#### [WORK ITEM]
Transcribe the entries exactly as given and skip whatever images they hold.

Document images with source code
((
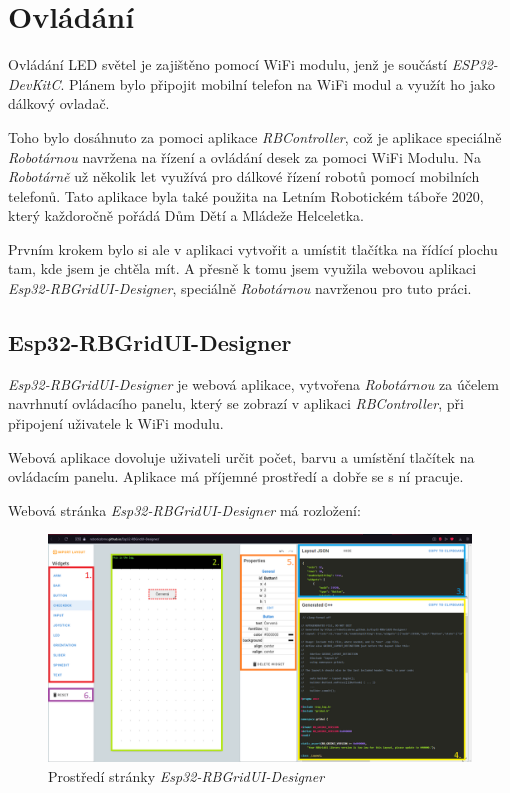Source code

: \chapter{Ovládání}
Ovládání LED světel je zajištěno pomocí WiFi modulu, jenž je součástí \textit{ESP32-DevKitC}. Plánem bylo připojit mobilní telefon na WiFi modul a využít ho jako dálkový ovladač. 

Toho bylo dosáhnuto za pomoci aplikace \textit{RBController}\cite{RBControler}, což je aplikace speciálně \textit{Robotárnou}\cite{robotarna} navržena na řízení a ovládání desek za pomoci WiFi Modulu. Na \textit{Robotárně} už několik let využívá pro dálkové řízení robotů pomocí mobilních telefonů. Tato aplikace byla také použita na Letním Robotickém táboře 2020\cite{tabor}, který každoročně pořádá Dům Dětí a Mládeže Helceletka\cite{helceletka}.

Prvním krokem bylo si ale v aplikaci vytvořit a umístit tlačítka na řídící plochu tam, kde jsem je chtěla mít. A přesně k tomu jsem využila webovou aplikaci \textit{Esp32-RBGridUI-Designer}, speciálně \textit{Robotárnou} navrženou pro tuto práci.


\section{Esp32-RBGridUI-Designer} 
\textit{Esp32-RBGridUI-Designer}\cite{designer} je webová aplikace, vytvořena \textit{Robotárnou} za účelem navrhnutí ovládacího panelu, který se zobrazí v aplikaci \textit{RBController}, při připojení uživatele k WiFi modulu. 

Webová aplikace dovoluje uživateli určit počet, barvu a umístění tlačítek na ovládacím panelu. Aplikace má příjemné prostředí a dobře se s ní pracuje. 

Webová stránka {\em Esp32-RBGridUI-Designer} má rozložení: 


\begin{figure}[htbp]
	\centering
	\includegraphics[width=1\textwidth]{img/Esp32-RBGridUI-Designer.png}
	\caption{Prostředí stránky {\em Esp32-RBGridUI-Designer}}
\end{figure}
))
#### [TASK ANSWER]
Source code

: \chapter{Ovládání}
Ovládání LED světel je zajištěno pomocí WiFi modulu, jenž je součástí \textit{ESP32-DevKitC}. Plánem bylo připojit mobilní telefon na WiFi modul a využít ho jako dálkový ovladač. 

Toho bylo dosáhnuto za pomoci aplikace \textit{RBController}\cite{RBControler}, což je aplikace speciálně \textit{Robotárnou}\cite{robotarna} navržena na řízení a ovládání desek za pomoci WiFi Modulu. Na \textit{Robotárně} už několik let využívá pro dálkové řízení robotů pomocí mobilních telefonů. Tato aplikace byla také použita na Letním Robotickém táboře 2020\cite{tabor}, který každoročně pořádá Dům Dětí a Mládeže Helceletka\cite{helceletka}.

Prvním krokem bylo si ale v aplikaci vytvořit a umístit tlačítka na řídící plochu tam, kde jsem je chtěla mít. A přesně k tomu jsem využila webovou aplikaci \textit{Esp32-RBGridUI-Designer}, speciálně \textit{Robotárnou} navrženou pro tuto práci.


\section{Esp32-RBGridUI-Designer} 
\textit{Esp32-RBGridUI-Designer}\cite{designer} je webová aplikace, vytvořena \textit{Robotárnou} za účelem navrhnutí ovládacího panelu, který se zobrazí v aplikaci \textit{RBController}, při připojení uživatele k WiFi modulu. 

Webová aplikace dovoluje uživateli určit počet, barvu a umístění tlačítek na ovládacím panelu. Aplikace má příjemné prostředí a dobře se s ní pracuje. 

Webová stránka {\em Esp32-RBGridUI-Designer} má rozložení: 


\begin{figure}[htbp]
	\centering
	\includegraphics[width=1\textwidth]{img/Esp32-RBGridUI-Designer.png}
	\caption{Prostředí stránky {\em Esp32-RBGridUI-Designer}}
\end{figure}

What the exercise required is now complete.